We prove the existence of stationary monetary equilibrium with inflation in a “Bewley” model with constant aggregate real variables but with idiosyncratic shocks to the endowments of a continuum of individual agents, when a central bank stands ready to borrow or lend fiat money at a fixed nominal rate of interest and the agents face borrowing constraints. We also find that, in the presence of real micro uncertainty about individual endowments, the rate of inflation is higher (equivalently, the real rate of interest is lower) than it would be in a “certainty-equivalent economy”; to wit, one in which every agent’s endowment is replaced by its expected value. Thus, underlying microeconomic uncertainty and borrowing constraints are shown to generate additional inflation.

Introduction

We seek to understand the behavior of prices and money in a simple infinite-horizon economy with a central bank and one nondurable commodity. Following Bewley (1986) we consider an economy in which a continuum of agents are subject to idiosyncratic, independent and identically distributed random shocks to their endowments. At the micro level the economy is in perpetual flux but, at the macro level, aggregate endowments remain constant across time and states.

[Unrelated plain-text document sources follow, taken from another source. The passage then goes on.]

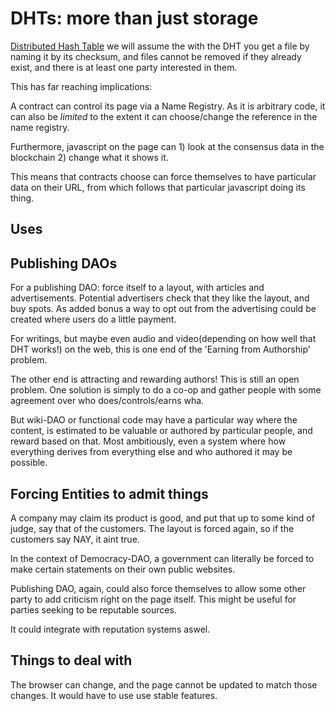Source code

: # DHTs: more than just storage

[Distributed Hash Table](https://en.wikipedia.org/wiki/Distributed_hash_table)
we will assume the with the DHT you get a file by naming it by its checksum,
and files cannot be removed if they already exist, and there is at least one
party interested in them.

This has far reaching implications: 

A contract can control its page via a Name Registry. As it is arbitrary code,
it can also be *limited* to the extent it can choose/change the reference
in the name registry.

Furthermore, javascript on the page can 1) look at the consensus data in
the blockchain 2) change what it shows it.

This means that contracts choose can force themselves to have particular data on
their URL, from which follows that particular javascript doing its thing.

## Uses

## Publishing DAOs

For a publishing DAO: force itself to a layout, with articles and
advertisements. Potential advertisers check that they like the layout,
and buy spots. As added bonus a way to opt out from the advertising could
be created where users do a little payment.

For writings, but maybe even audio and video(depending on how well that DHT
works!) on the web, this is one end of the 'Earning from Authorship' problem.

The other end is attracting and rewarding authors! This is still an open
problem. One solution is simply to do a co-op and gather people with some 
agreement over who does/controls/earns wha.

But wiki-DAO or functional code may have a particular way where the content,
is estimated to be valuable or authored by particular people, and reward
based on that. Most ambitiously, even a system where how everything derives
from everything else and who authored it may be possible.

## Forcing Entities to admit things

A company may claim its product is good, and put that up to some kind of judge,
say that of the customers. The layout is forced again, so if the customers
say NAY, it aint true.

In the context of Democracy-DAO, a government can literally be forced to make
certain statements on their own public websites.

Publishing DAO, again, could also force themselves to allow some other party
to add criticism right on the page itself. This might be useful for parties
seeking to be reputable sources.

It could integrate with reputation systems aswel.

## Things to deal with

The browser can change, and the page cannot be updated to match those changes.
It would have to use use stable features.
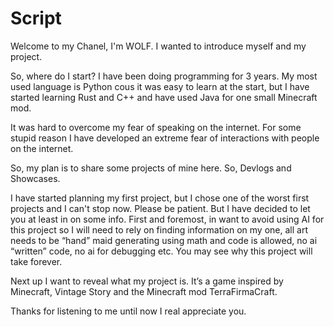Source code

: # Script

Welcome to my Chanel, I'm WOLF. I wanted to introduce myself and my project.

So, where do I start? I have been doing programming for 3 years. My most used language is Python cous it was easy to learn at the start, but I have started learning Rust and C++ and have used Java for one small Minecraft mod.

It was hard to overcome my fear of speaking on the internet. For some stupid reason I have developed an extreme fear of interactions with people on the internet.

So, my plan is to share some projects of mine here. So, Devlogs and Showcases.

I have started planning my first project, but I chose one of the worst first projects and I can't stop now. Please be patient. But I have decided to let you at least in on some info. First and foremost, in want to avoid using AI for this project so I will need to rely on finding information on my one, all art needs to be “hand” maid generating using math and code is allowed, no ai “written” code, no ai for debugging etc. You may see why this project will take forever.

Next up I want to reveal what my project is. It’s a game inspired by Minecraft, Vintage Story and the Minecraft mod TerraFirmaCraft. 

Thanks for listening to me until now I real appreciate you.
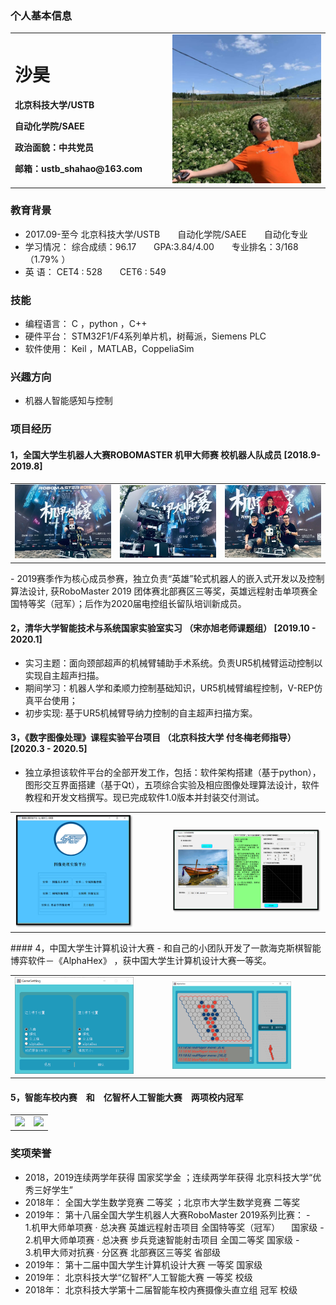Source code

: ### 个人基本信息
<table border="0">
  <tr>
    <td width="50%">
      <h1>沙昊</h1>
      <p><b>北京科技大学/USTB </b></p>
      <p><b>自动化学院/SAEE</b></p>
      <p><b>政治面貌：中共党员</b></p>
      <p><b>邮箱：ustb_shahao@163.com</b></p>
    </td>
    <td width="60%">
      <img src="/生活照.jpg" width="300%">     
    </td>
  </tr>
</table>

### 教育背景
- 2017.09-至今   北京科技大学/USTB　　自动化学院/SAEE　　自动化专业
- 学习情况：      综合成绩：96.17　　GPA:3.84/4.00　　专业排名：3/168（1.79% ）
- 英    语：      CET4 : 528　　CET6 : 549
### 技能
- 编程语言：   C ，python ，C++ 
- 硬件平台：   STM32F1/F4系列单片机，树莓派，Siemens PLC
- 软件使用：   Keil ，MATLAB，CoppeliaSim 

### 兴趣方向
- 机器人智能感知与控制

###  项目经历
#### 1，全国大学生机器人大赛ROBOMASTER 机甲大师赛      校机器人队成员       [2018.9-2019.8]
 <table border="0">
  <tr>
    <td width="33%">
      <img src="/RM1.jpg" width="350%">     
    </td>
        <td width="33%">
      <img src="/RM2.jpg" width="350%">     
    </td>
        <td width="33%">
      <img src="/RM3.jpg" width="350%">     
    </td>
  </tr>
</table>
- 2019赛季作为核心成员参赛，独立负责“英雄”轮式机器人的嵌入式开发以及控制算法设计, 获RoboMaster 2019 团体赛北部赛区三等奖，英雄远程射击单项赛全国特等奖（冠军）；后作为2020届电控组长留队培训新成员。 
 
#### 2，清华大学智能技术与系统国家实验室实习 （宋亦旭老师课题组）               [2019.10 - 2020.1]
- 实习主题：面向颈部超声的机械臂辅助手术系统。负责UR5机械臂运动控制以实现自主超声扫描。
- 期间学习：机器人学和柔顺力控制基础知识，UR5机械臂编程控制，V-REP仿真平台使用；
- 初步实现: 基于UR5机械臂导纳力控制的自主超声扫描方案。  


#### 3，《数字图像处理》课程实验平台项目   （北京科技大学 付冬梅老师指导）      [2020.3 - 2020.5]
- 独立承担该软件平台的全部开发工作，包括：软件架构搭建（基于python），图形交互界面搭建（基于Qt），五项综合实验及相应图像处理算法设计，软件教程和开发文档撰写。现已完成软件1.0版本并封装交付测试。
<table border="0">
  <tr>
    <td width="50%">
      <img src="/image1.png" width="80%">     
    </td>
        <td width="50%">
      <img src="/image2.png" width="100%">     
    </td>

  </tr>
</table>
#### 4，中国大学生计算机设计大赛 
- 和自己的小团队开发了一款海克斯棋智能博弈软件－《AlphaHex》 ，获中国大学生计算机设计大赛一等奖。
<table border="0">
  <tr>
    <td width="50%">
      <img src="/alphahex2.png" width="80%">     
    </td>
        <td width="50%">
      <img src="/alphahex3.png" width="80%">     
    </td>

  </tr>
</table>

#### 5，智能车校内赛　和　亿智杯人工智能大赛　两项校内冠军
<table border="0">
  <tr>
    <td width="50%">
      <img src="/YIZHI_２.jpg" width="50%">     
    </td>
        <td width="50%">
      <img src="/ｓｍｃａｒ．ｐｎｇ" width="100%">     
    </td>

  </tr>
</table>



### 奖项荣誉
- 2018，2019连续两学年获得 国家奖学金    ；连续两学年获得 北京科技大学“优秀三好学生” 
- 2018年： 全国大学生数学竞赛  二等奖    ；北京市大学生数学竞赛   二等奖  
- 2019年： 第十八届全国大学生机器人大赛RoboMaster 2019系列比赛：
-　　　1.机甲大师单项赛 · 总决赛 英雄远程射击项目        全国特等奖（冠军） 　国家级
-　　　2.机甲大师单项赛 · 总决赛 步兵竞速智能射击项目	         全国二等奖   国家级
-　　　3.机甲大师对抗赛 · 分区赛                           北部赛区三等奖   省部级
- 2019年： 第十二届中国大学生计算机设计大赛              一等奖   国家级
- 2019年： 北京科技大学“亿智杯”人工智能大赛              一等奖   校级
- 2018年： 北京科技大学第十二届智能车校内赛摄像头直立组    冠军   校级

We prove the existence of a stationary equilibrium that also remains rock-steady at the macro level despite micro turmoil in individual consumption and saving. Stationary equilibrium means that markets clear, and prices and money grow at a deterministic rate τ, all the while maintaining the same distribution of real (inflation-corrected) wealth across agents. In each period some formerly rich agents may become poor, and vice versa, but the fraction of the population at every level of real wealth remains the same.

Bewley proved the existence of a stationary equilibrium in a more general economy than ours, allowing for example for multiple commodities.1 But his model did not have a central bank that could change the supply of money over time, and therefore had no inflation in equilibrium. Inflation seems to complicate the question of existence of equilibrium. We are not aware of any other existence proof for stationary equilibrium with inflation in a Bewley-style model.

On the other hand, there is a large literature on a similar kind of model without money, but with a capital sector that can be used to produce output. Huggett (1993) and Aiyagari (1994) prove the existence of stationary equilibrium.2 Our method of proof uses many of the same elements: we invoke properties of the dynamic programming problem just as they did, and then we analyze a fixed point problem involving the real rate of interest (or equivalently the rate of inflation) much like they did. More recently Miao (2002) and Kuhn (2013) have given existence proofs in similar kinds of models based on lattice theory. The details of our proof are different, and we use different assumptions on the utilities. There is no fiat money in these other models.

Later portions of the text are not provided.